By Kwang-tae Kim, AP
Saturday, April 10, 2010

NKorea warns SKorea over anti-Pyongayng leaflets

SEOUL, South Korea — North Korea’s military warned South Koreans on Saturday to stop floating leaflets over the border that criticize the isolated regime, threatening decisive action if the propaganda continues.

The military also claimed in a message to Seoul’s military that South Koreans who cross the border into the North for joint projects were waging a psychological campaign to discredit Pyongyang.

The two Koreas agreed in 2004 to end decades of propaganda — carried in radio broadcasts or leaflets sent over their militarized border or blared on loudspeakers — as part of reconciliation on the divided peninsula.

Still, activists and some North Korean defectors living in the South continue to send balloons into the North with messages — and sometimes $1 bills — condemning North Korean leader Kim Jong Il and his communist regime.

North Korea’s government is intolerant of any criticism of Kim, an authoritarian leader who is the subject of a cult of personality.

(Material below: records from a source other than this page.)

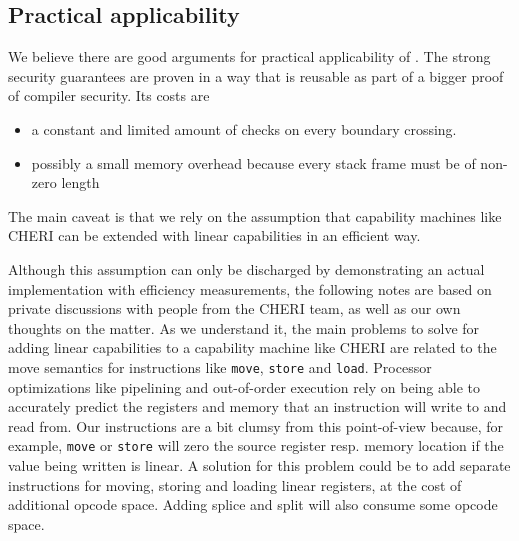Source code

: \documentclass[acmsmall,review,anonymous]{acmart}\settopmatter{printfolios=true,printccs=false,printacmref=false}
\newcommand{\trgcm}{\textsc{LCM}}
\newcommand{\srccm}{\textsc{oLCM}}
\begin{document}

\subsection{Practical applicability}
We believe there are good arguments for practical applicability of \stktokens{}.
The strong security guarantees are proven in a way that is reusable as part of a bigger proof of compiler security.
Its costs are
\begin{itemize}
\item a constant and limited amount of checks on every boundary crossing.
\item possibly a small memory overhead because every stack frame must be of non-zero length
\end{itemize}
The main caveat is that we rely on the assumption that capability machines like CHERI can be extended with linear capabilities in an efficient way.

Although this assumption can only be discharged by demonstrating an actual implementation with efficiency measurements, the following notes are based on private discussions with people from the CHERI team, as well as our own thoughts on the matter.
As we understand it, the main problems to solve for adding linear capabilities to a capability machine like CHERI are related to the move semantics for instructions like \texttt{move}, \texttt{store} and \texttt{load}.
Processor optimizations like pipelining and out-of-order execution rely on being able to accurately predict the registers and memory that an instruction will write to and read from.
Our instructions are a bit clumsy from this point-of-view because, for example, \texttt{move} or \texttt{store} will zero the source register resp. memory location if the value being written is linear.
A solution for this problem could be to add separate instructions for moving, storing and loading linear registers, at the cost of additional opcode space.
Adding splice and split will also consume some opcode space.
\end{document}
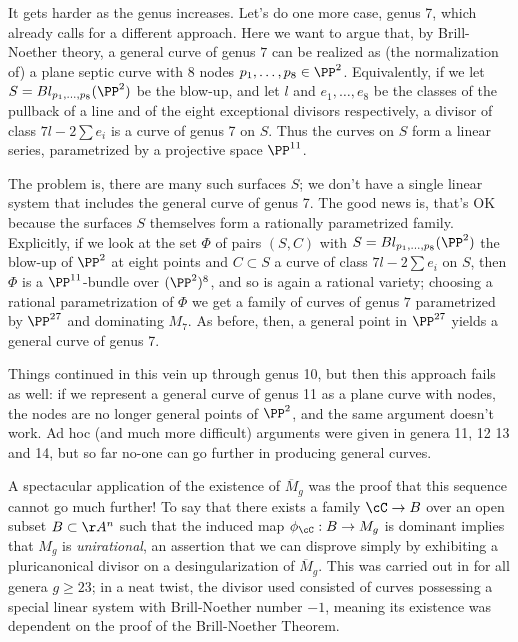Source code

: It gets harder as the genus increases. Let's do one more case, genus 7, which already calls for a different approach. Here we want to argue that, by Brill-Noether theory, a general curve of genus $7$ can be realized as (the normalization of) a plane septic curve with 8 nodes $p_1,\dots,p_8 \in \PP^2$. Equivalently, if we let $S = Bl_{p_1,\dots,p_8}(\PP^2)$ be the blow-up, and let $l$ and $e_1,\dots,e_8$ be the classes of the pullback of a line and of the eight exceptional divisors respectively, a divisor of class $7l - 2 \sum e_i$ is a curve of genus 7 on $S$. Thus the curves on $S$ form a linear series, parametrized by a projective space $\PP^{11}$.

The problem is, there are many such surfaces $S$; we don't have a single linear system that includes the general curve of genus 7. The good news is, that's OK because the surfaces $S$ themselves form a rationally parametrized family. Explicitly, if we look at the set $\Phi$ of pairs $(S, C)$ with $S = Bl_{p_1,\dots,p_8}(\PP^2)$  the blow-up of $\PP^2$ at eight points and $C \subset S$ a curve of class $7l - 2 \sum e_i$ on $S$, then $\Phi$ is a $\PP^{11}$-bundle over $(\PP^2)^8$, and so is again a rational variety; choosing a rational parametrization of $\Phi$ we get a family of curves of genus $7$ parametrized by $\PP^{27}$ and dominating $M_7$. As before, then, a general point in $\PP^{27}$ yields a general curve of genus 7.

Things continued in this vein up through genus 10, but then this approach fails as well: if we represent a general curve of genus 11 as a plane curve with nodes, the nodes are no longer general points of $\PP^2$, and the same argument doesn't work. Ad hoc (and much more difficult) arguments were given in genera 11, 12 13 and 14, but so far no-one can go further in producing general curves. 

A spectacular application of the existence of $\overline M_g$ was the proof that this sequence cannot go much further! To say that there exists a family $\cC \to B$ over an open subset $B \subset \AA^n$ such that the induced map $\phi_\cC : B \to M_g$ is dominant implies that $M_g$ is \emph{unirational}, an assertion that we can disprove simply by exhibiting a pluricanonical divisor on a desingularization of $\overline M_g$. This was carried out in  for all genera $g \geq 23$; in a neat twist, the divisor used consisted of curves possessing a special linear system with Brill-Noether number $-1$, meaning its existence was dependent on the proof of the Brill-Noether Theorem.


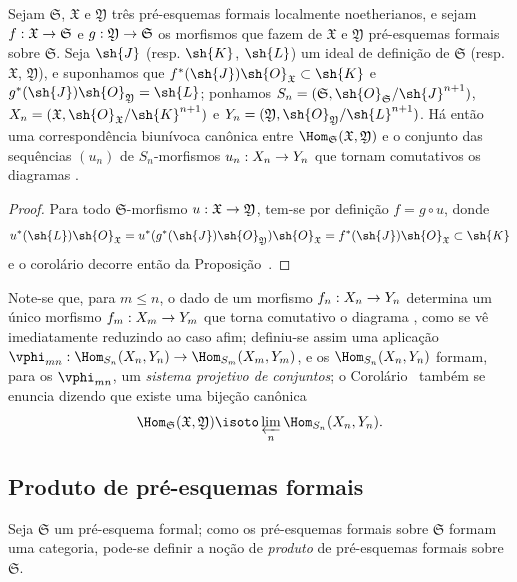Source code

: \documentclass[oneside]{amsart}
\makeatletter
\renewcommand{\leq}{\leqslant}
\newcommand{\ega@arrow}[2]{\mathchoice{#1}{#2}{#2}{#2}}
\renewcommand{\to}{\ega@arrow{\longrightarrow}{\rightarrow}}
\newcommand{\oldpage}[2][]{{\marginnote{\normalfont\textbf{#1}~|~#2}}\ignorespaces}
\let\EGAOriginalLabel\label
\renewcommand{\label}[1]{\phantomsection\EGAOriginalLabel{#1}}
\makeatother
\begin{document}
\begin{corollary}[10.6.11]
\label{I.10.6.11}
Sejam $\mathfrak{S}$, $\mathfrak{X}$ e $\mathfrak{Y}$ três pré-esquemas formais localmente noetherianos, e sejam $f:\mathfrak{X}\to\mathfrak{S}$ e $g:\mathfrak{Y}\to\mathfrak{S}$ os morfismos que fazem de $\mathfrak{X}$ e $\mathfrak{Y}$ pré-esquemas formais sobre $\mathfrak{S}$.
Seja $\sh{J}$ (resp. $\sh{K}$, $\sh{L}$) um ideal de definição de $\mathfrak{S}$ (resp. $\mathfrak{X}$, $\mathfrak{Y}$), e suponhamos que $f^*(\sh{J})\sh{O}_\mathfrak{X}\subset\sh{K}$ e $g^*(\sh{J})\sh{O}_\mathfrak{Y}=\sh{L}$; ponhamos $S_n=(\mathfrak{S},\sh{O}_\mathfrak{S}/\sh{J}^{n+1})$, $X_n=(\mathfrak{X},\sh{O}_\mathfrak{X}/\sh{K}^{n+1})$ e $Y_n=(\mathfrak{Y},\sh{O}_\mathfrak{Y}/\sh{L}^{n+1})$.
Há então uma correspondência biunívoca canônica
\oldpage[I]{193}
entre $\Hom_\mathfrak{S}(\mathfrak{X},\mathfrak{Y})$ e o conjunto das sequências $(u_n)$ de $S_n$-morfismos $u_n:X_n\to Y_n$ que tornam comutativos os diagramas .
\end{corollary}

\begin{proof}
Para todo $\mathfrak{S}$-morfismo $u:\mathfrak{X}\to\mathfrak{Y}$, tem-se por definição $f=g\circ u$, donde
\[
  u^*(\sh{L})\sh{O}_\mathfrak{X}=u^*(g^*(\sh{J})\sh{O}_\mathfrak{Y})\sh{O}_\mathfrak{X}=f^*(\sh{J})\sh{O}_\mathfrak{X}\subset\sh{K}
\]
e o corolário decorre então da Proposição~.
\end{proof}

Note-se que, para $m\leq n$, o dado de um morfismo $f_n:X_n\to Y_n$ determina um único morfismo $f_m:X_m\to Y_m$ que torna comutativo o diagrama , como se vê imediatamente reduzindo ao caso afim; definiu-se assim uma aplicação $\vphi_{mn}:\Hom_{S_n}(X_n,Y_n)\to\Hom_{S_m}(X_m,Y_m)$, e os $\Hom_{S_n}(X_n,Y_n)$ formam, para os $\vphi_{mn}$, um \emph{sistema projetivo de conjuntos}; o Corolário~ também se enuncia dizendo que existe uma bijeção canônica
\[
  \Hom_\mathfrak{S}(\mathfrak{X},\mathfrak{Y})\isoto\varprojlim_n\Hom_{S_n}(X_n,Y_n).
\]

\subsection{Produto de pré-esquemas formais}
\label{subsection:I.10.7}

\begin{env}[10.7.1]
\label{I.10.7.1}
Seja $\mathfrak{S}$ um pré-esquema formal; como os pré-esquemas formais sobre $\mathfrak{S}$ formam uma categoria, pode-se definir a noção de \emph{produto} de pré-esquemas formais sobre $\mathfrak{S}$.
\end{env}
\end{document}
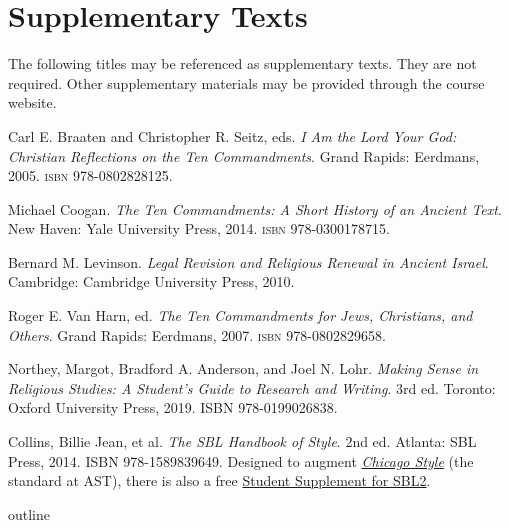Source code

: \documentclass[titlepage]{article}
\begin{document}
\section{Supplementary Texts}
\label{supplementary}

The following titles may be referenced as supplementary texts. They are
not required. Other supplementary materials may be provided through the
course website.

\begingroup
\renewcommand{\section}[2]{}%
\begin{thebibliography}{3}%

	 Carl E. Braaten and Christopher R. Seitz, eds.
	\emph{I Am the Lord Your God: Christian Reflections on the Ten Commandments}.
	Grand Rapids: Eerdmans, 2005.
	\textsc{isbn} 978-0802828125.

	 Michael Coogan.
    \emph{The Ten Commandments: A Short History of an Ancient Text}.
    New Haven: Yale University Press, 2014.
    \textsc{isbn} 978-0300178715.

	 Bernard M. Levinson.
	\emph{Legal Revision and Religious Renewal in Ancient Israel}.
	Cambridge: Cambridge University Press, 2010.

	 Roger E. Van Harn, ed.
	\emph{The Ten Commandments for Jews, Christians, and Others}.
	Grand Rapids: Eerdmans, 2007.
	\textsc{isbn} 978-0802829658.

	 Northey, Margot, Bradford A. Anderson, and Joel N. Lohr.
	\emph{Making Sense in Religious Studies: A Student's Guide to Research and Writing}.
	3rd ed. Toronto: Oxford University Press, 2019. ISBN 978-0199026838.

	 Collins, Billie Jean, et al.
	\emph{The SBL Handbook of Style}.
	2nd ed. Atlanta: SBL Press, 2014. ISBN 978-1589839649.
	Designed to augment \href{http://www.chicagomanualofstyle.org/home.html}{\emph{Chicago Style}}
	(the standard at AST), there is also a free
	\href{https://www.sbl-site.org/assets/pdfs/pubs/SBLHSsupp2015-02.pdf}{Student Supplement for SBL2}.


\end{thebibliography}
\endgroup

\section{Course Outline}
\label{outline}
\end{document}
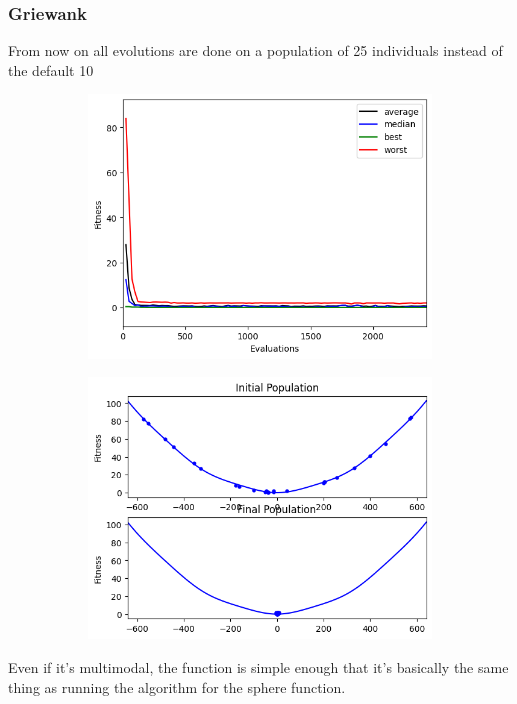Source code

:\subsubsection{Griewank}
From now on all evolutions are done on a population of 25 individuals instead of the default 10
\begin{figure}[H]
    \centering
    \begin{subfigure}[t]{0.5\textwidth}
        \centering
        \includegraphics[width=\linewidth]{images/lab2/grie_eval.png}
    \end{subfigure}%
    \begin{subfigure}[t]{0.5\textwidth}
        \centering
        \includegraphics[width=\linewidth]{images/lab2/grie_pop.png}
    \end{subfigure}
\end{figure}
Even if it's multimodal, the function is simple enough that it's basically the same thing as running the algorithm for the sphere function.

In recent years, the North has demanded that Seoul stop propaganda campaigns. South Korea’s conservative government has asked the activists to stop sending leaflets, but says they are not breaking any laws and so it cannot prosecute them.

The North Korean military will take “decisive measures soon unless the South side takes an understandable measure for discontinuing the despicable psychological smear campaign and formally notifies the North side of it.”

The message, carried by the North’s official Korean Central News Agency, did not elaborate, but it indicated the North may not guarantee the safety of South Koreans who pass through the tense border to work at joint projects.

A South Korean Defense Ministry spokesman was not immediately available for comment.

The warning came two days after North Korea announced it would drop South Korea as a partner in Diamond Mountain, a joint tourism project seen as a symbol of reconciliation.

Inter-Korean relations have strained since South Korea’s conservative President Lee Myung-bak took office in 2008 pledging to take a harder line with its communist neighbor.